STEP-BY-STEP GUIDE TO CHECKING FOR DIASTASIS
Lie on your back with your knees bent. This position allows your abdominal muscles to relax, providing accurate results
Locate your rectus abdominus muscles. They run vertically down the middle of your abdomen.
Now, let's perform the diastasis check together. We will check at three different areas of your abdomen.
Lift your head and neck (think double chin). Place your fingers horizontally just above the belly button. Gently press and feel for any separation or gap between the muscles.
Move your fingers down to the middle of your abdomen. Repeat the gentle pressing technique to assess for any separation.
Now, move your fingers to the area just below your belly button. Once again, press gently and check for any separation.
Assess depth. Go through the three areas of your abdomen again and check how deep it is. How many nuckels of your fingers does it take to feel some resistance?
Finally, check again for the gap while creating tension.
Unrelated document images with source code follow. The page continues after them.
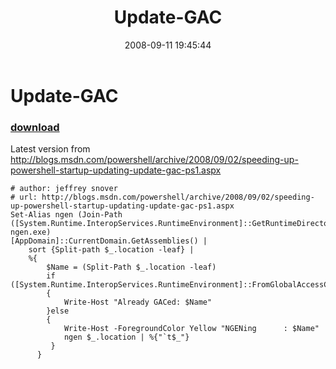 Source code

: ﻿---
pid:            577
poster:         halr9000
title:          Update-GAC
date:           2008-09-11 19:45:44
format:         posh
parent:         0
parent:         0

---

# Update-GAC

### [download](577.ps1)

Latest version from http://blogs.msdn.com/powershell/archive/2008/09/02/speeding-up-powershell-startup-updating-update-gac-ps1.aspx

```posh
# author: jeffrey snover
# url: http://blogs.msdn.com/powershell/archive/2008/09/02/speeding-up-powershell-startup-updating-update-gac-ps1.aspx
Set-Alias ngen (Join-Path ([System.Runtime.InteropServices.RuntimeEnvironment]::GetRuntimeDirectory()) ngen.exe)
[AppDomain]::CurrentDomain.GetAssemblies() |
    sort {Split-path $_.location -leaf} | 
    %{
        $Name = (Split-Path $_.location -leaf)
        if ([System.Runtime.InteropServices.RuntimeEnvironment]::FromGlobalAccessCache($_))
        {
            Write-Host "Already GACed: $Name"
        }else
        {
            Write-Host -ForegroundColor Yellow "NGENing      : $Name"
            ngen $_.location | %{"`t$_"}
         }
      }
```
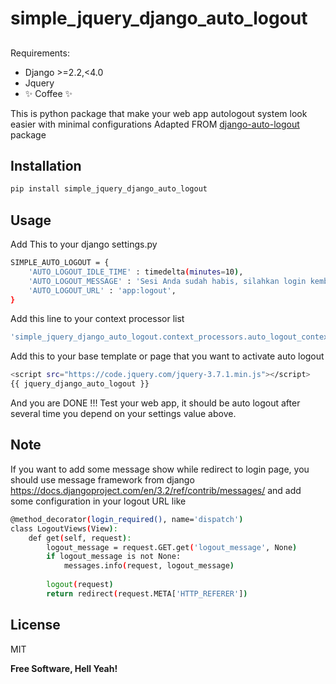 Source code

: # simple_jquery_django_auto_logout
## 


Requirements:
- Django >=2.2,<4.0
- Jquery
- ✨ Coffee ✨

This is python package that make your web app autologout system look easier with minimal configurations
Adapted FROM [django-auto-logout](https://pypi.org/project/django-auto-logout/) package

## Installation

```sh
pip install simple_jquery_django_auto_logout
```


## Usage

Add This to your django settings.py
```sh
SIMPLE_AUTO_LOGOUT = {
    'AUTO_LOGOUT_IDLE_TIME' : timedelta(minutes=10),
    'AUTO_LOGOUT_MESSAGE' : 'Sesi Anda sudah habis, silahkan login kembali.',
    'AUTO_LOGOUT_URL' : 'app:logout',
}
```

Add this line to your context processor list
```sh
'simple_jquery_django_auto_logout.context_processors.auto_logout_context'
```

Add this to your base template or page that you want to activate auto logout
```sh
<script src="https://code.jquery.com/jquery-3.7.1.min.js"></script>
{{ jquery_django_auto_logout }}
```
And you are DONE !!! 
Test your web app, it should be auto logout after several time you depend on your settings value above.

## Note
If you want to add some message show while redirect to login page, you should use message framework from django
https://docs.djangoproject.com/en/3.2/ref/contrib/messages/ and add some configuration in your logout URL like 
```sh
@method_decorator(login_required(), name='dispatch')
class LogoutViews(View):
    def get(self, request):
        logout_message = request.GET.get('logout_message', None)
        if logout_message is not None:
            messages.info(request, logout_message)
        
        logout(request)
        return redirect(request.META['HTTP_REFERER'])
```
## License

MIT

**Free Software, Hell Yeah!** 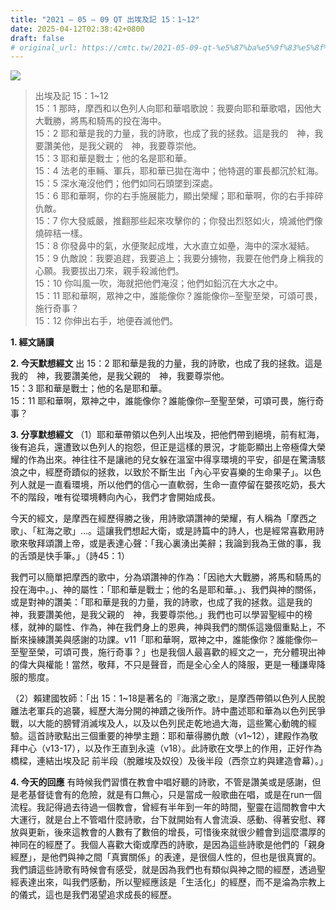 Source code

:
 ```yaml
---
title: "2021 – 05 – 09 QT 出埃及記 15：1~12"
date: 2025-04-12T02:38:42+0800
draft: false
# original_url: https://cmtc.tw/2021-05-09-qt-%e5%87%ba%e5%9f%83%e5%8f%8a%e8%a8%98-15%ef%bc%9a112
---
```


![](/images/qt.jpg)
> 出埃及記 15：1\~12  
> 15：1 那時，摩西和以色列人向耶和華唱歌說：我要向耶和華歌唱，因他大大戰勝，將馬和騎馬的投在海中。  
> 15：2 耶和華是我的力量，我的詩歌，也成了我的拯救。這是我的　神，我要讚美他，是我父親的　神，我要尊崇他。  
> 15：3 耶和華是戰士；他的名是耶和華。  
> 15：4 法老的車輛、軍兵，耶和華已拋在海中；他特選的軍長都沉於紅海。  
> 15：5 深水淹沒他們；他們如同石頭墜到深處。  
> 15：6 耶和華啊，你的右手施展能力，顯出榮耀；耶和華啊，你的右手摔碎仇敵。  
> 15：7 你大發威嚴，推翻那些起來攻擊你的；你發出烈怒如火，燒滅他們像燒碎秸一樣。  
> 15：8 你發鼻中的氣，水便聚起成堆，大水直立如壘，海中的深水凝結。  
> 15：9 仇敵說：我要追趕，我要追上；我要分擄物，我要在他們身上稱我的心願。我要拔出刀來，親手殺滅他們。  
> 15：10 你叫風一吹，海就把他們淹沒；他們如鉛沉在大水之中。  
> 15：11 耶和華啊，眾神之中，誰能像你？誰能像你─至聖至榮，可頌可畏，施行奇事？  
> 15：12 你伸出右手，地便吞滅他們。

**1. 經文誦讀**

**2.  今天默想經文**
出 15：2 耶和華是我的力量，我的詩歌，也成了我的拯救。這是我的　神，我要讚美他，是我父親的　神，我要尊崇他。  
15：3 耶和華是戰士；他的名是耶和華。  
15：11 耶和華啊，眾神之中，誰能像你？誰能像你─至聖至榮，可頌可畏，施行奇事？

**3. 分享默想經文**
（1）耶和華帶領以色列人出埃及，把他們帶到絕境，前有紅海，後有追兵，還遭致以色列人的抱怨，但正是這樣的景況，才能彰顯出上帝極偉大榮耀的作為出來。神往往不是讓祂的兒女躲在溫室中得享環境的平安，卻是在驚濤駭浪之中，經歷奇蹟似的拯救，以致於不斷生出「內心平安喜樂的生命果子」。以色列人就是一直看環境，所以他們的信心一直軟弱，生命一直停留在嬰孩吃奶，長大不的階段，唯有從環境轉向內心，我們才會開始成長。

今天的經文，是摩西在經歷得勝之後，用詩歌頌讚神的榮耀，有人稱為「摩西之歌」、「紅海之歌」…。這讓我們想起大衛，或是詩篇中的詩人，也是經常喜歡用詩歌來敬拜頌讚上帝，或是表達心聲：「我心裏湧出美辭；我論到我為王做的事，我的舌頭是快手筆。」（詩45：1）

我們可以簡單把摩西的歌中，分為頌讚神的作為：「因祂大大戰勝，將馬和騎馬的投在海中。」、神的屬性：「耶和華是戰士；他的名是耶和華。」、我們與神的關係，或是對神的讚美：「耶和華是我的力量，我的詩歌，也成了我的拯救。這是我的　神，我要讚美他，是我父親的　神，我要尊崇他。」我們也可以學習聖經中的榜樣，就神的屬性、作為，神在我們身上的恩典，神與我們的關係這幾個重點上，不斷來操練讚美與感謝的功課。v11「耶和華啊，眾神之中，誰能像你？誰能像你─至聖至榮，可頌可畏，施行奇事？」也是我個人最喜歡的經文之一，充分體現出神的偉大與權能！當然，敬拜，不只是聲音，而是全心全人的降服，更是一種謙卑降服的態度。

（2）賴建國牧師：「出 15：1\~18是著名的『海濱之歌』，是摩西帶領以色列人民脫離法老軍兵的追襲，經歷大海分開的神蹟之後所作。詩中盡述耶和華為以色列民爭戰，以大能的膀臂消滅埃及人，以及以色列民走乾地過大海，這些驚心動魄的經驗。這首詩歌點出三個重要的神學主題：耶和華得勝仇敵（v1\~12），建殿作為敬拜中心（v13-17），以及作王直到永遠（v18）。此詩歌在文學上的作用，正好作為橋樑，連結出埃及記 前半段（脫離埃及奴役）及後半段（西奈立約與建造會幕）。」

**4. 今天的回應**
有時候我們習慣在教會中唱好聽的詩歌，不管是讚美或是感謝，但是老基督徒會有的危險，就是有口無心，只是當成一般歌曲在唱，或是在run一個流程。我記得過去待過一個教會，曾經有半年到一年的時間，聖靈在這間教會中大大運行，就是台上不管唱什麼詩歌，台下就開始有人會流淚、感動、得著安慰、釋放與更新，後來這教會的人數有了數倍的增長，可惜後來就很少體會到這麼濃厚的神同在的經歷了。我個人喜歡大衛或摩西的詩歌，是因為這些詩歌是他們的「親身經歷」，是他們與神之間「真實關係」的表達，是很個人性的，但也是很真實的。我們讀這些詩歌有時候會有感受，就是因為我們也有類似與神之間的經歷，透過聖經表達出來，叫我們感動，所以聖經應該是「生活化」的經歷，而不是淪為宗教上的儀式，這也是我們渴望追求成長的經歷。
Give your neck a break and then go through all the steps from the beginning. Lift your head and neck, engage your pelvic floor and exhale. This will allow your abdomen to brace. You will notice whether your gap closes or opens more when you have to use force (i.e. lift a car seat or a baby).
Having a gap under 2 fingers wide and not too deep is quite normal and it usually means it will heal itself with time - especially if you are under 12 months postpartum.
I think I have it, how do I fix it?
Having diastasis recti up until you’re 12 months postpartum is not uncommon (32% of moms still have it according to a study). The good news is that you can support the healing process with safe and effective exercises (once you've been cleared by your doctor).
To start, download my pregnacy and postpartum yoga foundations course where I break down key exercises that you should do before you address your diastasis recti, especially if you have recently given birth and have weak pelvic floor muscles. Why? Think of your core as a balloon, air (or pressure) needs to come out somewhere to protect your spine. If you have diastasis recti, it probably means you’re releasing pressure through your abs. Closing the gap means that the pressure will go down towards your pelvic floor, and if your pelvic floor isn’t ready for that pressure, it may cause complications such as pelvic floor prolapse.
Once you got the basics on breathing, alignment and pelvic floor strength down, then you can start a personalized exercise program. Think pelvic tilts, activating your transverse abdominals, and modified planks.
When to call in reinforcements
There are tons of on demand online programs to help you heal your diastasis recti. However, most of them don't take into account how weak your pelvic floor muscles might be. To ensure that you are doing the exercises effectively and that you don't end up doing more harm than good, I encourage you to seek guidance from a specialized personal instructor.
In my 1:1 postnatal yoga and corrective exercise support program, I assess your diastasis recti and break down your exercise program step-by-step, and focus on breathing and alignment too (hello, yoga) because it matters SO MUCH!
Small changes can make a big difference. From rocking proper posture and body mechanics to being mindful of your movements throughout the day, I share with you practical tips to ease the strain on your abs and boost your recovery in a way that fits your schedule and lifestyle. You can schedule a consultation video call with me here.
However, if I we see that your diastasis recti is too deep or if things are tough or not improving, it's time to bring in a medical professional or a physical therapists who specializes in treating this condition.